Yeah, it’s not so easy, but we both trying to giving our best on court, and after the match we are still friends. (Smiling.)
Q. I spoke to Karolina after the first-round victory, and she said then that she came into this tournament filled with a lot of confidence with her win against you, and then the one against Venus helped her to build on confidence to take on Serena. She’s I think right now probably about as confident as she’s ever been in her career. The person you will face in the final is going to be, mentally, anyway, a more difficult opponent. Talk about what you expect from that match.

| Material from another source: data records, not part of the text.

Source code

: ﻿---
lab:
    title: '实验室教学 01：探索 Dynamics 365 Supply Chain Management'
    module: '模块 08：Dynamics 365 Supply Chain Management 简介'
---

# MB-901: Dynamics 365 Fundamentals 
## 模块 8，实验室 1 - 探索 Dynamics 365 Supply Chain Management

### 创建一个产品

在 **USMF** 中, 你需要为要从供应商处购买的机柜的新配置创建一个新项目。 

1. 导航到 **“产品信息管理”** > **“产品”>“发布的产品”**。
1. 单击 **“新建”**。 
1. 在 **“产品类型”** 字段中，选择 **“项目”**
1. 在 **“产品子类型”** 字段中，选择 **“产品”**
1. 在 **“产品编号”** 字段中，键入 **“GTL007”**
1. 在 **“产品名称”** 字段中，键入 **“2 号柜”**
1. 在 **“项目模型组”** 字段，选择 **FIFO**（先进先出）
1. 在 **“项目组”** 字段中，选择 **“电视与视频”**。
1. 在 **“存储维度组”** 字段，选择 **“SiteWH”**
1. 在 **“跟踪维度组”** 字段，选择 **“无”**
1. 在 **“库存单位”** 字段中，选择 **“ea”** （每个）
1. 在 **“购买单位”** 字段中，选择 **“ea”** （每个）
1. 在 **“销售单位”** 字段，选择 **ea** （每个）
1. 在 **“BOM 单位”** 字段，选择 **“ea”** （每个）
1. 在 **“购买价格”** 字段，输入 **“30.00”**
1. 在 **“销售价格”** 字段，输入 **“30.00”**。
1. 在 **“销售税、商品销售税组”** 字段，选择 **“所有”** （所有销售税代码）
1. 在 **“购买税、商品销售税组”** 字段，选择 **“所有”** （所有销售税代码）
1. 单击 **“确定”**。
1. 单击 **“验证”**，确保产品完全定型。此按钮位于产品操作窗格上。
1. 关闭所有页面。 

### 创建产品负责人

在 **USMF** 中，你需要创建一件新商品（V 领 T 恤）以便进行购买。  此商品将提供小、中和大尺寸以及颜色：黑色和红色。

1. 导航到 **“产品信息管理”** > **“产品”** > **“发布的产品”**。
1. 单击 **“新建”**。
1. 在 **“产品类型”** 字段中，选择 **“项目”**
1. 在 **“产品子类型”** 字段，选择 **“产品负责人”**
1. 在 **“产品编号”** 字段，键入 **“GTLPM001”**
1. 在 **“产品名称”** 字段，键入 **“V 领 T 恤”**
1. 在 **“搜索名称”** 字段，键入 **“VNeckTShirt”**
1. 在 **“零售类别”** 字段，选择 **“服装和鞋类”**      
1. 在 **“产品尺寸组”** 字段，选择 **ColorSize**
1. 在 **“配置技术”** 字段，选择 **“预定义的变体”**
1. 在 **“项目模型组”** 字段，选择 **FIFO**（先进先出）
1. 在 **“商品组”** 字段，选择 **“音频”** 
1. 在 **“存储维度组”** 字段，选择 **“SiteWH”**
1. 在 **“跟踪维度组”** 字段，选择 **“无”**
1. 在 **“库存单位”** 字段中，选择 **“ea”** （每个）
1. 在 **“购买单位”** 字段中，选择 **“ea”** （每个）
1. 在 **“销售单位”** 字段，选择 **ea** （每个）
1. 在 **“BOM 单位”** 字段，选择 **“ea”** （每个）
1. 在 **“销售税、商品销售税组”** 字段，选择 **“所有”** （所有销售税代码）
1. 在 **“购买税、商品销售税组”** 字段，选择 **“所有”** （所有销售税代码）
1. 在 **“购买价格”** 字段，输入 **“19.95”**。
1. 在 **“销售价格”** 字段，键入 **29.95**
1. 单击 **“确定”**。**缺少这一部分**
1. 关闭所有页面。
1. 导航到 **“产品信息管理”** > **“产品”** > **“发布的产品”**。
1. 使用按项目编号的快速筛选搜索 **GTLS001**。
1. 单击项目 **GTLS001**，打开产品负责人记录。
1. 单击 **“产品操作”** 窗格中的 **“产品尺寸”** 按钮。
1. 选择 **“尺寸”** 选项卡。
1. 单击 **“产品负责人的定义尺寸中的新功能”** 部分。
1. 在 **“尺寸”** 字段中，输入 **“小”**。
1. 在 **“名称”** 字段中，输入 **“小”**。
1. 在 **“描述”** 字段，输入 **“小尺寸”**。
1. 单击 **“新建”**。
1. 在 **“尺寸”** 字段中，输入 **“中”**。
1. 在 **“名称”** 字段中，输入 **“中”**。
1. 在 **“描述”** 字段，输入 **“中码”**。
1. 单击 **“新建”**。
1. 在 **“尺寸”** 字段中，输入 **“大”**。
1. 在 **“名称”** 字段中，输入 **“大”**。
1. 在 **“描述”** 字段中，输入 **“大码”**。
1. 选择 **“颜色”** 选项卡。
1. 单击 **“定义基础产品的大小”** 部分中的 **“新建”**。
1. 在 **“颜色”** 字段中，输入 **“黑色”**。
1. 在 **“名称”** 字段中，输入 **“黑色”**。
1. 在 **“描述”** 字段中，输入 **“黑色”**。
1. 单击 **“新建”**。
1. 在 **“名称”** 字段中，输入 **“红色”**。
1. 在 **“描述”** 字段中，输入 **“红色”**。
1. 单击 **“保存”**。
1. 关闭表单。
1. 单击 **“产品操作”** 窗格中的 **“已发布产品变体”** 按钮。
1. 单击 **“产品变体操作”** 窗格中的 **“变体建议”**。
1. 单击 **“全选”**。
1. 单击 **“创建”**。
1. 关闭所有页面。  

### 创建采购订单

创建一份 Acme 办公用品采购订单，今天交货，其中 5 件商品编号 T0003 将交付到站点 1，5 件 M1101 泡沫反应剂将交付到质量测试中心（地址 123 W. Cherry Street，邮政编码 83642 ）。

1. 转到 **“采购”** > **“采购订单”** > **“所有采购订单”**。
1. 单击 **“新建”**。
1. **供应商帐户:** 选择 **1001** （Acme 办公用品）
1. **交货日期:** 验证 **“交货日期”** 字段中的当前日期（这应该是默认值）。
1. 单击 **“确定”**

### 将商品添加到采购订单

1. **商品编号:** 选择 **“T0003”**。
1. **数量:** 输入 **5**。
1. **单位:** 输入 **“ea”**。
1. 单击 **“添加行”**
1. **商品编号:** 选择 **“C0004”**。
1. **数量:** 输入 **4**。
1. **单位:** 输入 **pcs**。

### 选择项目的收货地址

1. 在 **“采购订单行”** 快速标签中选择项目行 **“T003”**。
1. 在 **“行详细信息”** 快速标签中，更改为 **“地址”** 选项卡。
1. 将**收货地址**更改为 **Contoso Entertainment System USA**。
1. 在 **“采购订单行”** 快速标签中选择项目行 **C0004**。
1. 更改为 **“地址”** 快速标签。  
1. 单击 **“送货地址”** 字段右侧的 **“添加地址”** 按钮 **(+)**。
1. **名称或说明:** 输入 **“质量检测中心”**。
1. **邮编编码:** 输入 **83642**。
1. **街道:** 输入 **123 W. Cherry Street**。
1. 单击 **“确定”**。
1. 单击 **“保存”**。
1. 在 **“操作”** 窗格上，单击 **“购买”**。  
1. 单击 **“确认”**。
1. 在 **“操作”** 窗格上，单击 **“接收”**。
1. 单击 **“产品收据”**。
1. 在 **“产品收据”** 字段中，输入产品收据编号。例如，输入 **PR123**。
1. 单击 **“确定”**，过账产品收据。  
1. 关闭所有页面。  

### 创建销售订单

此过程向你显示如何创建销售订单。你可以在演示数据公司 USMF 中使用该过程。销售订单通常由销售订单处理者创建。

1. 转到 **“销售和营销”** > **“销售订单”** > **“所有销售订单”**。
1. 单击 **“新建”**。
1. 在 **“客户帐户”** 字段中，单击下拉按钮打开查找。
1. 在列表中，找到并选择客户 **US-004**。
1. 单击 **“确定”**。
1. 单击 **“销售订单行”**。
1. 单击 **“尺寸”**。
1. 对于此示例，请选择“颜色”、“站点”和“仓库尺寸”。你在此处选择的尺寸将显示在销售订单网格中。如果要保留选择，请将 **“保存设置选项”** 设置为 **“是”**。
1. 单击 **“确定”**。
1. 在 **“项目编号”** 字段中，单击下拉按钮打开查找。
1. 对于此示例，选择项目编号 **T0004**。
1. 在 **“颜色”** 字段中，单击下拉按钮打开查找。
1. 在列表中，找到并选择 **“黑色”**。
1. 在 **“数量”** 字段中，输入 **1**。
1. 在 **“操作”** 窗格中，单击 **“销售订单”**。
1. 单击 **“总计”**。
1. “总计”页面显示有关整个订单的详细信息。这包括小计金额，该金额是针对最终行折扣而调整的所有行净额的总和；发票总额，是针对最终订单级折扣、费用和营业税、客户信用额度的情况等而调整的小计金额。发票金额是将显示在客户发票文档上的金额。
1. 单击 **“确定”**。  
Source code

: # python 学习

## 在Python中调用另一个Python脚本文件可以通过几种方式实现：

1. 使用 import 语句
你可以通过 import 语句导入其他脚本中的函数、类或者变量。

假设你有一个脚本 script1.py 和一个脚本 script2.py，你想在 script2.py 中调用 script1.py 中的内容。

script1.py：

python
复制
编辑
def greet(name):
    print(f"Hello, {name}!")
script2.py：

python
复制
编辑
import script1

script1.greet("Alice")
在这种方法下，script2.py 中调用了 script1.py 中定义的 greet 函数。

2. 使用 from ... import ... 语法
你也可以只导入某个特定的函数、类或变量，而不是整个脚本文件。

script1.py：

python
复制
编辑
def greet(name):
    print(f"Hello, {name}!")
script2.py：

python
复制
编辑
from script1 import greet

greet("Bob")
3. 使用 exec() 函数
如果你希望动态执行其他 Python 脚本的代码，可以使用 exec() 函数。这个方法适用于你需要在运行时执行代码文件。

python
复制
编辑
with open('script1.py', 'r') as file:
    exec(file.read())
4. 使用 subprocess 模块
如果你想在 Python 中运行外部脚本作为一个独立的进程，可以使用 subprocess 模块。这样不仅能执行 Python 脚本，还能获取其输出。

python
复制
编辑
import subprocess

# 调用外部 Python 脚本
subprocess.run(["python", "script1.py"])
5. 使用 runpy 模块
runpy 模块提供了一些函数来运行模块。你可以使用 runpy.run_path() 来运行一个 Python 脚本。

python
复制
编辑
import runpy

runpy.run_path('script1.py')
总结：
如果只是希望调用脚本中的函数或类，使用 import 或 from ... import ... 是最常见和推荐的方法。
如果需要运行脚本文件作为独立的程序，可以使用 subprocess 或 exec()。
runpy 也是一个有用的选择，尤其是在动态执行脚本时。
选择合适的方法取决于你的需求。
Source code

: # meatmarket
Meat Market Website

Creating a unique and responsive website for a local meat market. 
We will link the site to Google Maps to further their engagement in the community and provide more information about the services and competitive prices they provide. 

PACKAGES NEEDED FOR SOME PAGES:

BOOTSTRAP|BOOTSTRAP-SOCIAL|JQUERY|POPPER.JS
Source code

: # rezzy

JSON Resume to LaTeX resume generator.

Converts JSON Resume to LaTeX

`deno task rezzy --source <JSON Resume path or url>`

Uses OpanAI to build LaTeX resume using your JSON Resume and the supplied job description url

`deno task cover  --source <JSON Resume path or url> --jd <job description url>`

ANGELIQUE KERBER: For sure she has a lot of confidence. Now especially against the win against Serena. She will go out there and try and win her first Grand Slam, but at the end I will try the same. I know it will be mentally for me also very tough because she know that she won against me like few weeks ago.
But at the end I know how I was playing in Cincinnati. I know what to change. I will talk with my coach about the game and I will try to take the challenge again against her.
Yeah, trying to win the match the next one.
Q. Just talk about the way you played today against an opponent who is, you know, playing some great tennis here.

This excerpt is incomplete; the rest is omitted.